**Problem to solve**
What is needed is each line of the data below that holds the string "mathbf".

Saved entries
►
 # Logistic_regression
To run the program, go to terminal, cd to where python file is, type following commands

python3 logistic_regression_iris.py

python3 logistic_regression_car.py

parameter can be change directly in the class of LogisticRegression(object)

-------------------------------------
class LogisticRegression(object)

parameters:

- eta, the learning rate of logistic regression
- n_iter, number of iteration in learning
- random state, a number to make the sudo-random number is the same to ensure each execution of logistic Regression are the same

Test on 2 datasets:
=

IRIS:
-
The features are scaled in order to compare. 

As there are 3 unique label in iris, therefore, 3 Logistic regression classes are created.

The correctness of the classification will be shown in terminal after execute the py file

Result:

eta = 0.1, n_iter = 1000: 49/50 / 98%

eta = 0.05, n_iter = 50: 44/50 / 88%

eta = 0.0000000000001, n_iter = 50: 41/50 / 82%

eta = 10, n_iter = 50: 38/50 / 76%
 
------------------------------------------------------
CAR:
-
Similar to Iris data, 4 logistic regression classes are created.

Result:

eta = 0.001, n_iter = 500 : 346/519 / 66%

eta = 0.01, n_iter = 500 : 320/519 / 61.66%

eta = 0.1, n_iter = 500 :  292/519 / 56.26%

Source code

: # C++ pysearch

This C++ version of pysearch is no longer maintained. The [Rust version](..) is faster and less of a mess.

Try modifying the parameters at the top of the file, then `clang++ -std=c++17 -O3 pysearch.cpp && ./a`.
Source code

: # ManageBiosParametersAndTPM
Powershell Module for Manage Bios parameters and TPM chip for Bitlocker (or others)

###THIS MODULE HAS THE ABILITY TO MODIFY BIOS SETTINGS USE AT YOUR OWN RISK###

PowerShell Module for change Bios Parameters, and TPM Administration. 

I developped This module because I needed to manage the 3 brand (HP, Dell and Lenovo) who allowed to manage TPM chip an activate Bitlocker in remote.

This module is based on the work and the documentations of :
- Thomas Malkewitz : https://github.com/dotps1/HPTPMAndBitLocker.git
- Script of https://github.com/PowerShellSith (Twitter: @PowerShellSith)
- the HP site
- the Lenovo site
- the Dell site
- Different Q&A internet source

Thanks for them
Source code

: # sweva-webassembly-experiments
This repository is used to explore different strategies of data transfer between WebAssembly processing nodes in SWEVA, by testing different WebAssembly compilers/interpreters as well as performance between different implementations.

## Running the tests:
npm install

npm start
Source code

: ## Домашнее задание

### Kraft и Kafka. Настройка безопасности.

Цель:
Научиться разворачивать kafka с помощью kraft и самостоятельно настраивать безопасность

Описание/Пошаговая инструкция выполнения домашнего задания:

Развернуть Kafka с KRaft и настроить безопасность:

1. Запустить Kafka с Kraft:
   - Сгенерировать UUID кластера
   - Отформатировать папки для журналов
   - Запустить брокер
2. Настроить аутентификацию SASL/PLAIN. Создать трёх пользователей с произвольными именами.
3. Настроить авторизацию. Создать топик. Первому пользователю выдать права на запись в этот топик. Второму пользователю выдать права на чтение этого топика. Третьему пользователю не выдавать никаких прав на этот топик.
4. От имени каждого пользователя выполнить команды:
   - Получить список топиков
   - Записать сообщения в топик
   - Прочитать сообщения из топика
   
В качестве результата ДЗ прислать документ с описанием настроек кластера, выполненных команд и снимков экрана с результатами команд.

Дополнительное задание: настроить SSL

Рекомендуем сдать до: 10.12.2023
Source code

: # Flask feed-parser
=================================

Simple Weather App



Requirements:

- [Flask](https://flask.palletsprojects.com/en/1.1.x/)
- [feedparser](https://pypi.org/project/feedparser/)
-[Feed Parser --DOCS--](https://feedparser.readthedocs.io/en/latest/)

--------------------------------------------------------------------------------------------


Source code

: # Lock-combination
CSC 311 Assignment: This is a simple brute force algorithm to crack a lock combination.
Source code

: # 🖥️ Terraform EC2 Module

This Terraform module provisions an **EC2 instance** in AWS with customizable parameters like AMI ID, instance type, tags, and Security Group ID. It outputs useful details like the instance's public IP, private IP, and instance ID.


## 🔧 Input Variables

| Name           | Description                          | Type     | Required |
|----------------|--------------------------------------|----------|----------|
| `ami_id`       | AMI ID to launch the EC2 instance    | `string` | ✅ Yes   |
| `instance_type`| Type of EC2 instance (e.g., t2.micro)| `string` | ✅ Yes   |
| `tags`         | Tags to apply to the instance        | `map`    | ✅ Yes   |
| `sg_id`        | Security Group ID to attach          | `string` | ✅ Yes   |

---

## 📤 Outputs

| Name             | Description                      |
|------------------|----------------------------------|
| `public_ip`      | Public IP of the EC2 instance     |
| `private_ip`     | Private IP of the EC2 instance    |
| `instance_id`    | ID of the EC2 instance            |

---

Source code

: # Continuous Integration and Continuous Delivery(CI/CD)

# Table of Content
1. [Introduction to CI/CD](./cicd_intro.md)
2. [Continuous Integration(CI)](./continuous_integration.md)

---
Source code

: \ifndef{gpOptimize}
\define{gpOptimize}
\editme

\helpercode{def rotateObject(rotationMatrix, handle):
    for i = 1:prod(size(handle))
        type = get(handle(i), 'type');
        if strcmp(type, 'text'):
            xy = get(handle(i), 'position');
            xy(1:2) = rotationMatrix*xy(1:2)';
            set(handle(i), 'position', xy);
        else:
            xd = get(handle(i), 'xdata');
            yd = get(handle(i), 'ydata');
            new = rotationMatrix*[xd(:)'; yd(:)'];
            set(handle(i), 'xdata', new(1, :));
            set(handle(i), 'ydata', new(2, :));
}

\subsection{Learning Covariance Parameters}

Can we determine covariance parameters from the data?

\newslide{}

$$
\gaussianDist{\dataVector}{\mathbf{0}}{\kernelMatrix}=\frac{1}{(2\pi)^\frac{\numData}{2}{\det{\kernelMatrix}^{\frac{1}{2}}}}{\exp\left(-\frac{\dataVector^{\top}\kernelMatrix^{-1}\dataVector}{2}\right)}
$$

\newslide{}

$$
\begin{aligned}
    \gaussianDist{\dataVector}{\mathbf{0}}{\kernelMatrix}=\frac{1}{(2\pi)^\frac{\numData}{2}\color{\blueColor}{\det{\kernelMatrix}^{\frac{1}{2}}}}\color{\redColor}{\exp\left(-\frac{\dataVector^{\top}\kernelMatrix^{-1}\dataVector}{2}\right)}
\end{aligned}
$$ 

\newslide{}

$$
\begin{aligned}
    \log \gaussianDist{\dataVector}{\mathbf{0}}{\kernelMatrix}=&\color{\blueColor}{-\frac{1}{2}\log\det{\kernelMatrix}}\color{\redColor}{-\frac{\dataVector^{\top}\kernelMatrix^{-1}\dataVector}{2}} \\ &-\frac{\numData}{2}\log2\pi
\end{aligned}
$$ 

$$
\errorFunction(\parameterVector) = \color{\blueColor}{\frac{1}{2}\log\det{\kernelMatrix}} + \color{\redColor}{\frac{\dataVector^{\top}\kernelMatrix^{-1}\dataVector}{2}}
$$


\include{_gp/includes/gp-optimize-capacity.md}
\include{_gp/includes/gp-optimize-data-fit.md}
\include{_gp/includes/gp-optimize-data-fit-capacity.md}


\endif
◄
**Exercise answer**
\gaussianDist{\dataVector}{\mathbf{0}}{\kernelMatrix}=\frac{1}{(2\pi)^\frac{\numData}{2}{\det{\kernelMatrix}^{\frac{1}{2}}}}{\exp\left(-\frac{\dataVector^{\top}\kernelMatrix^{-1}\dataVector}{2}\right)}
    \gaussianDist{\dataVector}{\mathbf{0}}{\kernelMatrix}=\frac{1}{(2\pi)^\frac{\numData}{2}\color{\blueColor}{\det{\kernelMatrix}^{\frac{1}{2}}}}\color{\redColor}{\exp\left(-\frac{\dataVector^{\top}\kernelMatrix^{-1}\dataVector}{2}\right)}
    \log \gaussianDist{\dataVector}{\mathbf{0}}{\kernelMatrix}=&\color{\blueColor}{-\frac{1}{2}\log\det{\kernelMatrix}}\color{\redColor}{-\frac{\dataVector^{\top}\kernelMatrix^{-1}\dataVector}{2}} \\ &-\frac{\numData}{2}\log2\pi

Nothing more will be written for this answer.